▶ **TASK STATEMENT**: Go through the data below and return each line where the string "root" appears.

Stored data
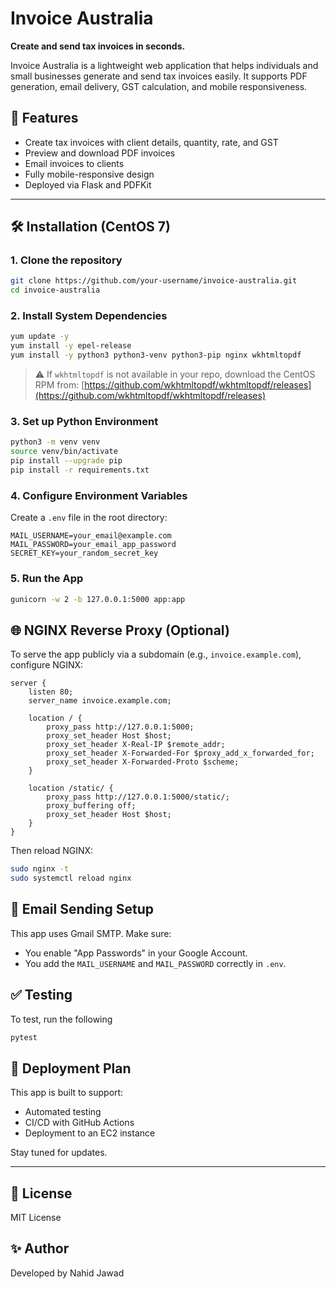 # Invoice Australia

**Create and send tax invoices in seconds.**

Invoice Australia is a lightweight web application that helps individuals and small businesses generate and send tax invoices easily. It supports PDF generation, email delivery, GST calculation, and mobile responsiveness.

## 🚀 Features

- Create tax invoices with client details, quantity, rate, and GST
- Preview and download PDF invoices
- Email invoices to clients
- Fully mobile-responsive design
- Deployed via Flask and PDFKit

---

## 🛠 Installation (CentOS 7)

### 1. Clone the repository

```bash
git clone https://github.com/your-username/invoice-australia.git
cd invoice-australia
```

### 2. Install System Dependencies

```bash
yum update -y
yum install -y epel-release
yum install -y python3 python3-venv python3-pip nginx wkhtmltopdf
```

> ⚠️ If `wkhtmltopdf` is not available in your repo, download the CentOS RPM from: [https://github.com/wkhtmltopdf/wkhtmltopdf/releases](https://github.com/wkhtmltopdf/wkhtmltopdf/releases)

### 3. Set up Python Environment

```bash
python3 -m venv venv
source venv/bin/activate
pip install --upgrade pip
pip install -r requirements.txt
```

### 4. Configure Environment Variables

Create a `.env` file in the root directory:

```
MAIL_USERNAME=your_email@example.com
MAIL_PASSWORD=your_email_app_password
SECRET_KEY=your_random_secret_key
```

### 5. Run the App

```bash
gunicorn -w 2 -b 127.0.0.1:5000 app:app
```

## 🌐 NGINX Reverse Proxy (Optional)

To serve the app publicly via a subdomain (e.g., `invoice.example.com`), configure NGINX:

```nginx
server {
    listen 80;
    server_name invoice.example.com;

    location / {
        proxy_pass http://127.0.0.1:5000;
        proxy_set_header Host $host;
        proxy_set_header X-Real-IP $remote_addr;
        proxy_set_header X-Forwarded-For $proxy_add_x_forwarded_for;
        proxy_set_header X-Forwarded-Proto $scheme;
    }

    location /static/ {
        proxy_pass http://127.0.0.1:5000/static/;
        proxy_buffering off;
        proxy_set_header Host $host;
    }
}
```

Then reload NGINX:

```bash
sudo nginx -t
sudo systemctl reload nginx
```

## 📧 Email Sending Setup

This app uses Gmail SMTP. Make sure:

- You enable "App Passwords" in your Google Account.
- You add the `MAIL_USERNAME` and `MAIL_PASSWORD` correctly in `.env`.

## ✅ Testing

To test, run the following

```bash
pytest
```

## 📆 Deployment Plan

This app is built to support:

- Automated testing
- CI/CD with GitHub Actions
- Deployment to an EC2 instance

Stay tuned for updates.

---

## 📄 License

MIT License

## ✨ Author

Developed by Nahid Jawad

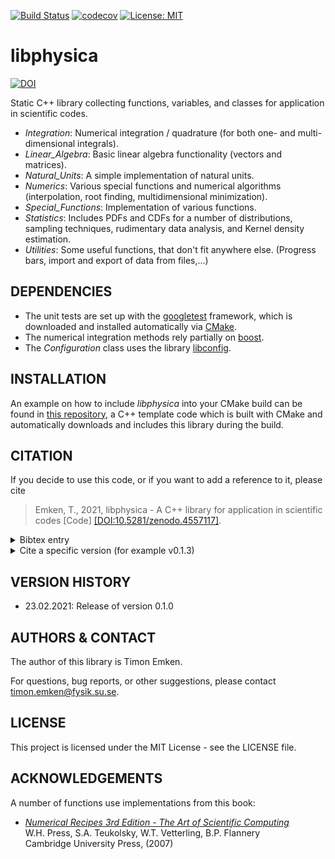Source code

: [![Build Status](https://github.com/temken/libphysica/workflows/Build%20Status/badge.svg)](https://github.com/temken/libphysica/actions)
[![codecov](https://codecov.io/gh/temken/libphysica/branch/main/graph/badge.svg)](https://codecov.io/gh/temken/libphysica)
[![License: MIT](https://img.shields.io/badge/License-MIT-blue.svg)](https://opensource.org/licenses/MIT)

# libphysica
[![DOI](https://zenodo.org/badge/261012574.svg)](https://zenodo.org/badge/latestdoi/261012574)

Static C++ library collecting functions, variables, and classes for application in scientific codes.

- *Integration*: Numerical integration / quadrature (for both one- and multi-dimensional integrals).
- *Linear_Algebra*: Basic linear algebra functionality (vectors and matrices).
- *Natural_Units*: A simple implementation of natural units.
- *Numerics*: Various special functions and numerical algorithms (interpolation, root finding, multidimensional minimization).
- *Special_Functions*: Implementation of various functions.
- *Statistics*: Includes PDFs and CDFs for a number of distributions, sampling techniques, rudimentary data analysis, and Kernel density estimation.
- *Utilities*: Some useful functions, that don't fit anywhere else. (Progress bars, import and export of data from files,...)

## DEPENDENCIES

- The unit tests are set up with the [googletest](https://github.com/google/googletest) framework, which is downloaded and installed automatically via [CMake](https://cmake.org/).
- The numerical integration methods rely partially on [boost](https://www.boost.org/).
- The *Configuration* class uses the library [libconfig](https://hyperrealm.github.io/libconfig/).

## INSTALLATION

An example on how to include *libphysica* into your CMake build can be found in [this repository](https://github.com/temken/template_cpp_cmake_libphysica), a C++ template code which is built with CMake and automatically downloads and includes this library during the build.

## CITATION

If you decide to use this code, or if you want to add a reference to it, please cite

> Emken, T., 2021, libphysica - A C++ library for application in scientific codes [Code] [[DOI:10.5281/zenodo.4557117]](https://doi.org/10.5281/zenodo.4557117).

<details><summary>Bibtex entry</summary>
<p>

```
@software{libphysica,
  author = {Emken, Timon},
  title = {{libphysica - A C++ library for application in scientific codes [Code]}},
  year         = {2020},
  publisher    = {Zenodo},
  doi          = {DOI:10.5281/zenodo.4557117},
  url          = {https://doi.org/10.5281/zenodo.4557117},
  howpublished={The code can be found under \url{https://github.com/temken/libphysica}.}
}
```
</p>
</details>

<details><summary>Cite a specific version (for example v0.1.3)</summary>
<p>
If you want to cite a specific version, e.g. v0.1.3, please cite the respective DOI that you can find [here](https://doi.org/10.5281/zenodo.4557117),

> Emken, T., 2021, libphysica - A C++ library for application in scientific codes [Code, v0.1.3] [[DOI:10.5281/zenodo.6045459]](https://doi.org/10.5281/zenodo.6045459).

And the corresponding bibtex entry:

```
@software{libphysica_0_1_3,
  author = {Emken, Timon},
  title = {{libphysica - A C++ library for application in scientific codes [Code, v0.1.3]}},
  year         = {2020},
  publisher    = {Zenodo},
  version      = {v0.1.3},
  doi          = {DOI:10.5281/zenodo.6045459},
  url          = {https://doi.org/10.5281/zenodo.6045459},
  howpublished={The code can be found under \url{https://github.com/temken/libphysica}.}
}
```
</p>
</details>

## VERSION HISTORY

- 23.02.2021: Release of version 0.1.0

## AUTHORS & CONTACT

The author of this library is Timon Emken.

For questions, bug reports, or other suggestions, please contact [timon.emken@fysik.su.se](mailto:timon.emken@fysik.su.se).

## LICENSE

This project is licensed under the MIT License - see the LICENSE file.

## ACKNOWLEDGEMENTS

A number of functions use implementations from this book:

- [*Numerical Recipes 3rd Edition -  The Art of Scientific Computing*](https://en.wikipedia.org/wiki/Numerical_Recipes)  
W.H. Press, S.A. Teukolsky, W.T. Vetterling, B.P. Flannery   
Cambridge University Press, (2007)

---

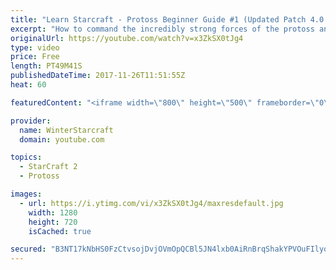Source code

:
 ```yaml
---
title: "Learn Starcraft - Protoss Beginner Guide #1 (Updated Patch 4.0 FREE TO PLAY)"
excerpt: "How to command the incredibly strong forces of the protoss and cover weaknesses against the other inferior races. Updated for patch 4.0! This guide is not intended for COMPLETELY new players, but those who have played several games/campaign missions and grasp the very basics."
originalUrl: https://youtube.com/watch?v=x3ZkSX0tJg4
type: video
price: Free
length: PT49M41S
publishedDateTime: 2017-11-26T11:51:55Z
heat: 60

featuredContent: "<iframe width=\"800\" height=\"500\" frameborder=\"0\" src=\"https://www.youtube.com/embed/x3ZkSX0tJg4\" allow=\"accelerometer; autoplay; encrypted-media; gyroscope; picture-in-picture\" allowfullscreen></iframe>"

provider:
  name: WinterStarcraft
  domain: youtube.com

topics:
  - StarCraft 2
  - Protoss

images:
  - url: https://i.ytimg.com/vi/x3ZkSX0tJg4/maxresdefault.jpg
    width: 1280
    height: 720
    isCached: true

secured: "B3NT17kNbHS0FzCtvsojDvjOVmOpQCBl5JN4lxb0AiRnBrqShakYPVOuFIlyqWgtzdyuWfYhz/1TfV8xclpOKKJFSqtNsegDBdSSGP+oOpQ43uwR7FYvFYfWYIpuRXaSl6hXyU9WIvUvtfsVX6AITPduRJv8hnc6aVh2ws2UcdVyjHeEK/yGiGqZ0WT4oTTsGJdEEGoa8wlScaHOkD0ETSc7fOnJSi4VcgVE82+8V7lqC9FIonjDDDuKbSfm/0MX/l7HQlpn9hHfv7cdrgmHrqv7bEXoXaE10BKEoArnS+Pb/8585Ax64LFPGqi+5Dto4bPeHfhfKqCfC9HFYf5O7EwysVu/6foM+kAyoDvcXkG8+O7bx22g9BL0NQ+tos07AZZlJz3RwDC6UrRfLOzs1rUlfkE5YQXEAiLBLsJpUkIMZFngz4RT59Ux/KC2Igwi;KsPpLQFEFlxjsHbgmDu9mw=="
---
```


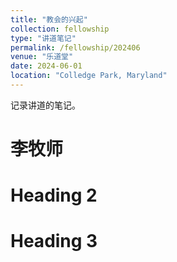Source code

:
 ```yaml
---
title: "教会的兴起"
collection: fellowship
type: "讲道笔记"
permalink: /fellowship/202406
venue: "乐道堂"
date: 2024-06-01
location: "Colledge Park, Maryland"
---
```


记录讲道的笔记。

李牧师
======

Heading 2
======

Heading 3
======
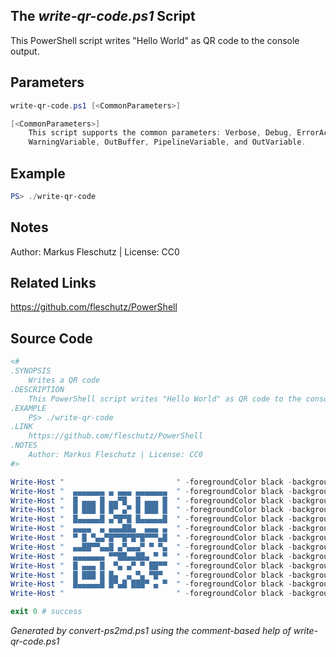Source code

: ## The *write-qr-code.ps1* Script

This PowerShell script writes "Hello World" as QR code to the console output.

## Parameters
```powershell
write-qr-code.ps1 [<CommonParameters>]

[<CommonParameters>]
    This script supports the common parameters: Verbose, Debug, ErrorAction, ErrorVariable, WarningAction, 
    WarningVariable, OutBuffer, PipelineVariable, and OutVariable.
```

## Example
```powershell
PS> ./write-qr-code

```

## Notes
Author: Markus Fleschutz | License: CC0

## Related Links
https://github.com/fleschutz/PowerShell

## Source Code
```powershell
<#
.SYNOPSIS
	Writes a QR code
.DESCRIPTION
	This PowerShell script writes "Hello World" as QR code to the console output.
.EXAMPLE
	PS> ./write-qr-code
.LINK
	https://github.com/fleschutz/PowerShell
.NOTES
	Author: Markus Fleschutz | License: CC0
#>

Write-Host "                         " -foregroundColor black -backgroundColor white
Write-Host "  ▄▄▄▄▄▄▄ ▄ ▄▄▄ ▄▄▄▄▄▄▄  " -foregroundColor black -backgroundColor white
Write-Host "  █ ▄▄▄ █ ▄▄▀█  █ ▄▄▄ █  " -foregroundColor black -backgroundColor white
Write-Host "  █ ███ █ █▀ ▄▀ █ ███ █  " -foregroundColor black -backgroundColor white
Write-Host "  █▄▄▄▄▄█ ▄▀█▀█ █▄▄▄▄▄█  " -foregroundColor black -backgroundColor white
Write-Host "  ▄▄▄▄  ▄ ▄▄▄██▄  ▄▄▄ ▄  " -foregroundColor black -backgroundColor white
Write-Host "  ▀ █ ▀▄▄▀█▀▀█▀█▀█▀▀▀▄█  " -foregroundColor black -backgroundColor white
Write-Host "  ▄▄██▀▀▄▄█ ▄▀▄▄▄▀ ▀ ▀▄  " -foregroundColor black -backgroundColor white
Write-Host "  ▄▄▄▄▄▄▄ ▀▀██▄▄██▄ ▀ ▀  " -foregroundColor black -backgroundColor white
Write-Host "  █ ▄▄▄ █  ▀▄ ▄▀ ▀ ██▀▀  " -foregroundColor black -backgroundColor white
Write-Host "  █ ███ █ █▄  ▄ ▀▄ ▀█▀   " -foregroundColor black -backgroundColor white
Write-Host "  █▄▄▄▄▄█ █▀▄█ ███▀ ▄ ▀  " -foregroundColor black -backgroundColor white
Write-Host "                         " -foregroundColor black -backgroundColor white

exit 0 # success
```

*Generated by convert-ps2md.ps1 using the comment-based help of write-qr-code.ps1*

▶ **SOLUTION**:
Create a `.env` file in the root directory:
- *Numerics*: Various special functions and numerical algorithms (interpolation, root finding, multidimensional minimization).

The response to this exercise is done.